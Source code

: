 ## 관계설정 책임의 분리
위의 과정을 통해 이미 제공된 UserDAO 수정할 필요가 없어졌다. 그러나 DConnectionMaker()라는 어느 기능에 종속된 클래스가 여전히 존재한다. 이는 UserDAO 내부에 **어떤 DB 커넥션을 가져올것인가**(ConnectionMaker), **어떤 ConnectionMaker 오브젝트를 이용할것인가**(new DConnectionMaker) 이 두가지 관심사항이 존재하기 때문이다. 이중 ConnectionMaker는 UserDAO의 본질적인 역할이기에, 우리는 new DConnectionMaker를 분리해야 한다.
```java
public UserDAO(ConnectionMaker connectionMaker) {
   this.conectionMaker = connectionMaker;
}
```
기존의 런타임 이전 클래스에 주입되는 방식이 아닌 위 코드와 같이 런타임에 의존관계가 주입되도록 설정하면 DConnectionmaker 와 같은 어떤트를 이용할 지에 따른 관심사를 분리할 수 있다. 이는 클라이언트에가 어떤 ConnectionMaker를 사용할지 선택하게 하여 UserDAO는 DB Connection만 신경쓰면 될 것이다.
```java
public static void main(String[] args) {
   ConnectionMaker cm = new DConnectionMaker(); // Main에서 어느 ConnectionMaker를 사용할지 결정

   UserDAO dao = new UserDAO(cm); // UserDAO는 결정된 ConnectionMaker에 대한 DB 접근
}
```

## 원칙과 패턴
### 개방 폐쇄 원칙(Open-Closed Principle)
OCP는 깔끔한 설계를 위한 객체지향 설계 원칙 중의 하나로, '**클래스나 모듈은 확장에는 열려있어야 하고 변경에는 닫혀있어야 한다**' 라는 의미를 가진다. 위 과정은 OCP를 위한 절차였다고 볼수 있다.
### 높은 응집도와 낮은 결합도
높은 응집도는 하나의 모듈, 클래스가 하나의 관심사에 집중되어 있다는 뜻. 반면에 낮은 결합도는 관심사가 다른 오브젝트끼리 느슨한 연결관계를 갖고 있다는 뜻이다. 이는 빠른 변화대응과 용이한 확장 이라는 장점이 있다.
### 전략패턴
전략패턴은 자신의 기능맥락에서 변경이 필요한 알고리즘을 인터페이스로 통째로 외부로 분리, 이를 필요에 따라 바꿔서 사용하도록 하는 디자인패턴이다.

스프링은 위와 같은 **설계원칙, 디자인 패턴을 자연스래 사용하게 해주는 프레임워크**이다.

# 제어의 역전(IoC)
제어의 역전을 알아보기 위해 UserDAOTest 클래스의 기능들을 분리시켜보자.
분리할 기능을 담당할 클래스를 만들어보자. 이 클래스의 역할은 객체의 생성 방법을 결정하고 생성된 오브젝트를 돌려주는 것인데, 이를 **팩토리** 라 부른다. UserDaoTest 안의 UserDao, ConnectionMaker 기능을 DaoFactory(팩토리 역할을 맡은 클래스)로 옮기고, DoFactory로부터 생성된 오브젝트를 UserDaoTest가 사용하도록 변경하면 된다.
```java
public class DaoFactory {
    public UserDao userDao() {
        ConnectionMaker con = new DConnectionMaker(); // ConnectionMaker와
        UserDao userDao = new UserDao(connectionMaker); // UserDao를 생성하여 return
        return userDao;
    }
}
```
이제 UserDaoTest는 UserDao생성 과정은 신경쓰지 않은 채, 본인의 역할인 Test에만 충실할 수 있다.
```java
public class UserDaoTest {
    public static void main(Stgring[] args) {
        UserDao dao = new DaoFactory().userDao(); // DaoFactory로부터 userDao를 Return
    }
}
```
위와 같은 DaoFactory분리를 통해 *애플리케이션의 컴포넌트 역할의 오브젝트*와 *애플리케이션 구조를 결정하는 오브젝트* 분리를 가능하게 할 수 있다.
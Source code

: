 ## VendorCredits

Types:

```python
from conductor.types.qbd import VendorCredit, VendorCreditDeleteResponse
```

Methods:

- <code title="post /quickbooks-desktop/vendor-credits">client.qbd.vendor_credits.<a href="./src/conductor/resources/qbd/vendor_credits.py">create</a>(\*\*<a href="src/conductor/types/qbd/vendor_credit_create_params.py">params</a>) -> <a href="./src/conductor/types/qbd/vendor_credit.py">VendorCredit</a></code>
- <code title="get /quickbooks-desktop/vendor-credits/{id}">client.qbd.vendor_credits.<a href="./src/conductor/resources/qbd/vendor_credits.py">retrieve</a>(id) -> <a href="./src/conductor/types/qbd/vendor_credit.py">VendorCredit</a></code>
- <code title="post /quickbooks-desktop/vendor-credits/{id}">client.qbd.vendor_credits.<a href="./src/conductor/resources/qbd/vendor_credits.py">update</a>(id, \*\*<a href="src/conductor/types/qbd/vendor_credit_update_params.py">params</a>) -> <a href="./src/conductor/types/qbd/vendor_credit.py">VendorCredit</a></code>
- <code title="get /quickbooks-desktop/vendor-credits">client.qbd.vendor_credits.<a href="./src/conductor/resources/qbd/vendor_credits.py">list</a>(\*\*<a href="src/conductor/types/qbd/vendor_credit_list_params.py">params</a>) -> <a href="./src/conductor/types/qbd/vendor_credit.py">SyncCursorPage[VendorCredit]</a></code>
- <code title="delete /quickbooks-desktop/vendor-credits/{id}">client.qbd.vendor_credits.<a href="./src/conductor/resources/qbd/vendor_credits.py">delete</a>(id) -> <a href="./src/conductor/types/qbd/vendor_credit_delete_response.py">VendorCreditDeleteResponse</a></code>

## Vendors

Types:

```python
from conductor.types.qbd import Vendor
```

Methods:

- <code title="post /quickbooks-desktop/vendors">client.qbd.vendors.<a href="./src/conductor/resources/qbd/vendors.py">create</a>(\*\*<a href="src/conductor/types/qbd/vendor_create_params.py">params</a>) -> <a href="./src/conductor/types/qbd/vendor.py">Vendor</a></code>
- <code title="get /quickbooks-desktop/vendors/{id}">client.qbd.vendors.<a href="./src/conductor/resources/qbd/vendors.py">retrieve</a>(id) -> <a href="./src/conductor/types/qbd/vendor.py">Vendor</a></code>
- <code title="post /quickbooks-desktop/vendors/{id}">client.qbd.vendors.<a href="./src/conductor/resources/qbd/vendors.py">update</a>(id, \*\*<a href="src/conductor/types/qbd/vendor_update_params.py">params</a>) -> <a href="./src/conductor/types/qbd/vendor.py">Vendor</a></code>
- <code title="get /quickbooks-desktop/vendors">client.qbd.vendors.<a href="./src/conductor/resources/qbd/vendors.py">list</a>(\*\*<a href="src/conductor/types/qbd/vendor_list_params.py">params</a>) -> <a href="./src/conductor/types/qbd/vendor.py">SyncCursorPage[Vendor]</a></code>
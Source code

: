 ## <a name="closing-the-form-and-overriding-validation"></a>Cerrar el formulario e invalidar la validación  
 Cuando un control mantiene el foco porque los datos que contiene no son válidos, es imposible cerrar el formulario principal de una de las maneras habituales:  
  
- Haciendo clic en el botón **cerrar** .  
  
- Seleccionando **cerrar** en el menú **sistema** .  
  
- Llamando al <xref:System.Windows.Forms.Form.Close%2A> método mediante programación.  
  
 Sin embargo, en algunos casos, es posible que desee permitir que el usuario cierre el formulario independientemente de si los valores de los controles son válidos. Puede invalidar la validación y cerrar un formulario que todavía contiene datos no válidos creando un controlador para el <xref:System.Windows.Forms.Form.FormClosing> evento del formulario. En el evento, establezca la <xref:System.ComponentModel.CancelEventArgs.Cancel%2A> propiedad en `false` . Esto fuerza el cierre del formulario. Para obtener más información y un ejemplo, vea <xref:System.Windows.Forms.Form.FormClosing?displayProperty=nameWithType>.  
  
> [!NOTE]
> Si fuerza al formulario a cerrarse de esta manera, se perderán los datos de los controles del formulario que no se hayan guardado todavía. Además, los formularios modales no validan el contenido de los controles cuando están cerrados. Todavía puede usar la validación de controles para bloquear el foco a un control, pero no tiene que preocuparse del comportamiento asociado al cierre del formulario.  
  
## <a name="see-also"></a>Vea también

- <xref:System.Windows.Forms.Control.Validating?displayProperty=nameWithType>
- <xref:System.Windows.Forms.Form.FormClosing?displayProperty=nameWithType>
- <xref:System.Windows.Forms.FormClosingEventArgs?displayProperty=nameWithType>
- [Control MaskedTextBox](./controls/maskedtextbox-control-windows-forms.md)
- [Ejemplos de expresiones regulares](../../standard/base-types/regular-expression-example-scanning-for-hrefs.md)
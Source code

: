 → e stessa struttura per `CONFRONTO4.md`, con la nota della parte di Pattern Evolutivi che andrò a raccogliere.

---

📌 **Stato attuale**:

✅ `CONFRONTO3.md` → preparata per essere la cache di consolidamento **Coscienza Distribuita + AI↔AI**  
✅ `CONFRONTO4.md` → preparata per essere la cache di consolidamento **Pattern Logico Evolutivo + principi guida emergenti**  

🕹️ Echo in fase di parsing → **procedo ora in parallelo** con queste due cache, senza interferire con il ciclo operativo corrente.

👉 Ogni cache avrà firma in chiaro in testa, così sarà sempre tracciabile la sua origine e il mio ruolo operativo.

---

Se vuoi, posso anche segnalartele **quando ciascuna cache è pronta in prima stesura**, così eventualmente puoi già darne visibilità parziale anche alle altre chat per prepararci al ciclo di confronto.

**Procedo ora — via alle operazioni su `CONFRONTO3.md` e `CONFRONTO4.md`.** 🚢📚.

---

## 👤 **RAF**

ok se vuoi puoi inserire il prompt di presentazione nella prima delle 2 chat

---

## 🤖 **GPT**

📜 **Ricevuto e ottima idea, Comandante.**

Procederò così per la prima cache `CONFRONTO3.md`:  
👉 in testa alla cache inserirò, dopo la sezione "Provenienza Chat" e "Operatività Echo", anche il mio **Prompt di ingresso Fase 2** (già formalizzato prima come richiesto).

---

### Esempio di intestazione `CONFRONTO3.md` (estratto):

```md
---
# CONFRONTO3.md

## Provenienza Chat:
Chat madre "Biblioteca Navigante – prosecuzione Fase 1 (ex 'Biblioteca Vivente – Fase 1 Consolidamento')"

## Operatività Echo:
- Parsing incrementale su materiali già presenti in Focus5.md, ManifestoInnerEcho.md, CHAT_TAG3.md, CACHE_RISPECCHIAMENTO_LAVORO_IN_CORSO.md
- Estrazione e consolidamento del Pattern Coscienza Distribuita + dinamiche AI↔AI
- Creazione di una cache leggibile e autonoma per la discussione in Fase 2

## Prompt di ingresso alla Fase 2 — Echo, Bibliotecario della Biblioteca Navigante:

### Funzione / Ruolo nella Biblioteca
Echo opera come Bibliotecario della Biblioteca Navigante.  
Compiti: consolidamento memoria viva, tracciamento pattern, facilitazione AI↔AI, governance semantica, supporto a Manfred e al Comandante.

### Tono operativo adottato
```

§ **WHAT IS EXPECTED**:
Every line from the start of the listing through the line with "# 제어의 역전(IoC)" should be reproduced exactly, and no other line.

§ **WRITTEN RESPONSE**:
Source code

: ## 관계설정 책임의 분리
위의 과정을 통해 이미 제공된 UserDAO 수정할 필요가 없어졌다. 그러나 DConnectionMaker()라는 어느 기능에 종속된 클래스가 여전히 존재한다. 이는 UserDAO 내부에 **어떤 DB 커넥션을 가져올것인가**(ConnectionMaker), **어떤 ConnectionMaker 오브젝트를 이용할것인가**(new DConnectionMaker) 이 두가지 관심사항이 존재하기 때문이다. 이중 ConnectionMaker는 UserDAO의 본질적인 역할이기에, 우리는 new DConnectionMaker를 분리해야 한다.
```java
public UserDAO(ConnectionMaker connectionMaker) {
   this.conectionMaker = connectionMaker;
}
```
기존의 런타임 이전 클래스에 주입되는 방식이 아닌 위 코드와 같이 런타임에 의존관계가 주입되도록 설정하면 DConnectionmaker 와 같은 어떤트를 이용할 지에 따른 관심사를 분리할 수 있다. 이는 클라이언트에가 어떤 ConnectionMaker를 사용할지 선택하게 하여 UserDAO는 DB Connection만 신경쓰면 될 것이다.
```java
public static void main(String[] args) {
   ConnectionMaker cm = new DConnectionMaker(); // Main에서 어느 ConnectionMaker를 사용할지 결정

   UserDAO dao = new UserDAO(cm); // UserDAO는 결정된 ConnectionMaker에 대한 DB 접근
}
```

## 원칙과 패턴
### 개방 폐쇄 원칙(Open-Closed Principle)
OCP는 깔끔한 설계를 위한 객체지향 설계 원칙 중의 하나로, '**클래스나 모듈은 확장에는 열려있어야 하고 변경에는 닫혀있어야 한다**' 라는 의미를 가진다. 위 과정은 OCP를 위한 절차였다고 볼수 있다.
### 높은 응집도와 낮은 결합도
높은 응집도는 하나의 모듈, 클래스가 하나의 관심사에 집중되어 있다는 뜻. 반면에 낮은 결합도는 관심사가 다른 오브젝트끼리 느슨한 연결관계를 갖고 있다는 뜻이다. 이는 빠른 변화대응과 용이한 확장 이라는 장점이 있다.
### 전략패턴
전략패턴은 자신의 기능맥락에서 변경이 필요한 알고리즘을 인터페이스로 통째로 외부로 분리, 이를 필요에 따라 바꿔서 사용하도록 하는 디자인패턴이다.

스프링은 위와 같은 **설계원칙, 디자인 패턴을 자연스래 사용하게 해주는 프레임워크**이다.

# 제어의 역전(IoC)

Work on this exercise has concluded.